Now, writing in the Mar. 13 issue of the journal Nature Communications, a team of Vanderbilt physicists reports that they have nailed down the source of the interference inhibiting the rapid flow of electrons through graphene-based devices and found a way to suppress it. This discovery allowed them to achieve record-levels of room-temperature electron mobility – the measure of the speed that electrons travel through a material – three times greater than those reported in previous graphene-based devices.
According to the experts, graphene may have the highest electron mobility of any known material. In practice, however, the measured levels of mobility, while significantly higher than in other materials like silicon, have been considerably below its potential.

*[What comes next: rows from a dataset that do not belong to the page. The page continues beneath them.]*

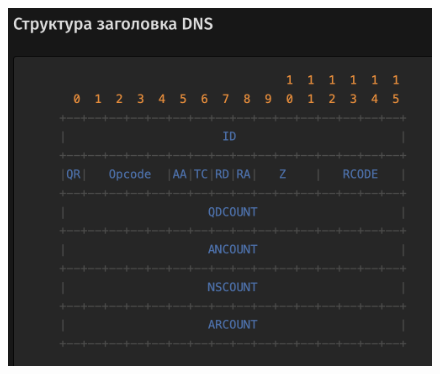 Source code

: \documentclass[12pt,onecolumn]{article}
\begin{document}
\begin{figure}[H]
    \centering
    \includegraphics*[width=\textwidth]{image/part10/dns-header.png}
\end{figure}
\end{document}
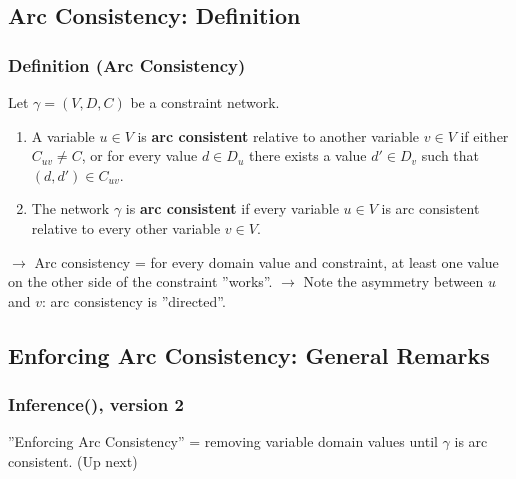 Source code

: \documentclass[conference]{styles/acmsiggraph}
\begin{document}
    
    \subsection{Arc Consistency: Definition}
        \subsubsection{Definition (Arc Consistency)}
            Let $\gamma = (V,D,C)$ be a constraint network.
            \begin{enumerate}
                \item A variable $u \in V$ is \textbf{arc consistent} relative to another variable $v \in V$ if either $C_{uv} \neq C$, or for every value $d \in D_u$ there exists a value $d' \in D_v$ such that $(d,d') \in C_{uv}$.
                \item The network $\gamma$ is \textbf{arc consistent} if every variable $u \in V$ is arc consistent relative to every other variable $v \in V$.
            \end{enumerate}
            
            $\rightarrow$ Arc consistency = for every domain value and constraint, at least one value on the other side of the constraint ''works''.\newline
            $\rightarrow$ Note the asymmetry between $u$ and $v$: arc consistency is ''directed''.
        
    \subsection{Enforcing Arc Consistency: General Remarks}
        \subsubsection{Inference(), version 2}
            ''Enforcing Arc Consistency'' = removing variable domain values until $\gamma$ is arc consistent. (Up next)
        
\end{document}
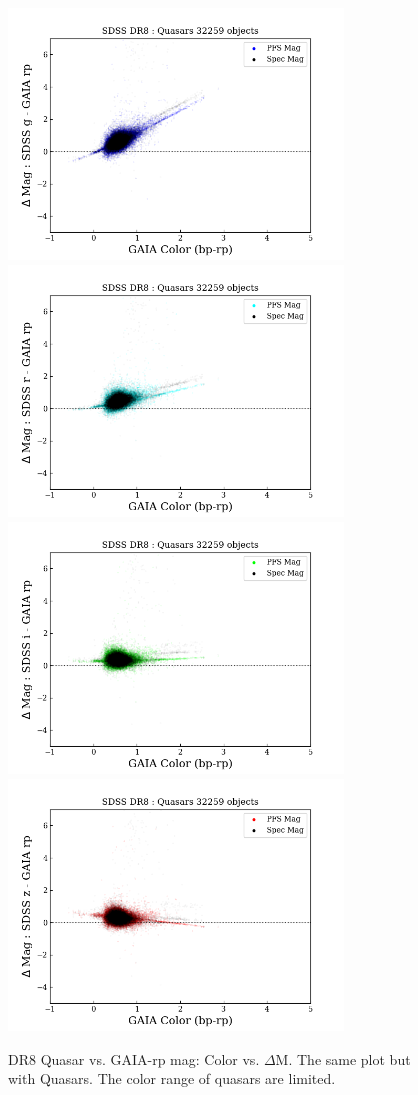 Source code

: \documentclass[apj,twocolumn]{aastex631}
\begin{document}
\begin{figure}%
\begin{center}
\includegraphics[angle=0,width=8.9cm]{figures/20220812_color_dmag_g_rp_dr8quasar.png}
\includegraphics[angle=0,width=8.9cm]{figures/20220812_color_dmag_r_rp_dr8quasar.png}
\includegraphics[angle=0,width=8.9cm]{figures/20220812_color_dmag_i_rp_dr8quasar.png}
\includegraphics[angle=0,width=8.9cm]{figures/20220812_color_dmag_z_rp_dr8quasar.png}
\caption{DR8 Quasar vs. GAIA-rp mag: Color vs. $\Delta$M.  The same plot but with Quasars.  The color range of quasars are limited.}
\end{center}
\end{figure}
\end{document}
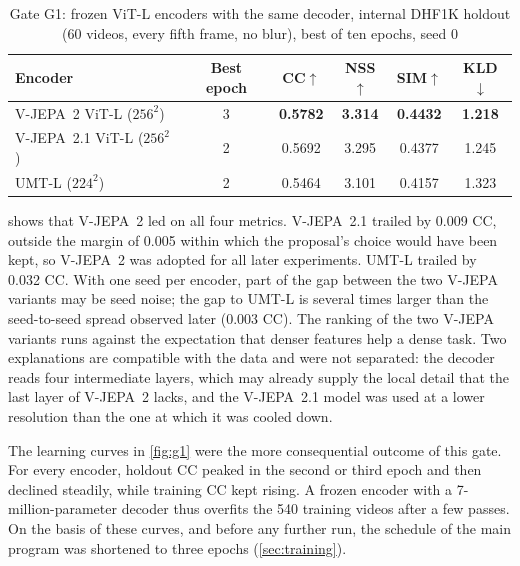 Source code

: \begin{table}[htbp]
  \centering
  \caption{Gate G1: frozen \acrshort{ViT}-L encoders with the same decoder, internal DHF1K
  holdout (60 videos, every fifth frame, no blur), best of ten epochs, seed 0}\label{tab:g1}
  \begin{tabular}{@{}lccccc@{}}
    \toprule
    \textbf{Encoder} & \textbf{Best epoch} & \textbf{\acrshort{CC}}$\uparrow$ & \textbf{\acrshort{NSS}}$\uparrow$
      & \textbf{\acrshort{SIM}}$\uparrow$ & \textbf{\acrshort{KLD}}$\downarrow$ \\
    \midrule
    \acrshort{V-JEPA}~2 \acrshort{ViT}-L ($256^2$)   & 3 & \textbf{0.5782} & \textbf{3.314} & \textbf{0.4432} & \textbf{1.218} \\
    \acrshort{V-JEPA}~2.1 \acrshort{ViT}-L ($256^2$) & 2 & 0.5692 & 3.295 & 0.4377 & 1.245 \\
    \acrshort{UMT}-L ($224^2$)~\cite{li2023unmasked} & 2 & 0.5464 & 3.101 & 0.4157 & 1.323 \\
    \bottomrule
  \end{tabular}
\end{table}

 shows that \acrshort{V-JEPA}~2 led on all four metrics. \acrshort{V-JEPA}~2.1 trailed by
0.009 \acrshort{CC}, outside the margin of 0.005 within which the proposal's choice would
have been kept, so \acrshort{V-JEPA}~2 was adopted for all later experiments. \acrshort{UMT}-L trailed
by 0.032 \acrshort{CC}. With one seed per encoder, part of the gap between the two
\acrshort{V-JEPA} variants may be seed noise; the gap to \acrshort{UMT}-L is several times larger
than the seed-to-seed spread observed later (0.003 \acrshort{CC}). The ranking of the two
\acrshort{V-JEPA} variants runs against the expectation that denser features help a dense
task. Two explanations are compatible with the data and were not separated:
the decoder reads four intermediate layers, which may already supply the local
detail that the last layer of \acrshort{V-JEPA}~2 lacks, and the \acrshort{V-JEPA}~2.1 model was used
at a lower resolution than the one at which it was cooled down.

The learning curves in \cref{fig:g1} were the more consequential outcome of this
gate. For every encoder, holdout \acrshort{CC} peaked in the second or third epoch and
then declined steadily, while training \acrshort{CC} kept rising. A frozen encoder with a
7-million-parameter decoder thus overfits the 540 training videos after a few
passes. On the basis of these curves, and before any further run, the schedule
of the main program was shortened to three epochs (\cref{sec:training}).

“The problem is that, when you make graphene, you don’t get just graphene. You also get a lot of other stuff,” said Kirill Bolotin, assistant professor of physics, who conducted the study with research associate A.K.M. Newaz. “Graphene is extraordinarily susceptible to external influences so the electrical fields created by charged impurities on its surface scatter the electrons traveling through the graphene sheets, making graphene-based transistors operate slower and heat up more.”
A number of researchers had proposed that the charged impurities that are omnipresent on the surface of graphene were the main culprits, but they were not completely certain. Also, several other theories had been advanced to explain the phenomenon.
“Our study shows without question that the charged stuff is the problem and, if you want to make better graphene devices, it is the enemy that you need to fight,” Bolotin said.
At the same time, the experiment didn’t find evidence supporting one of the alternative theories, that ripples in the graphene sheets were a significant source of electron scattering.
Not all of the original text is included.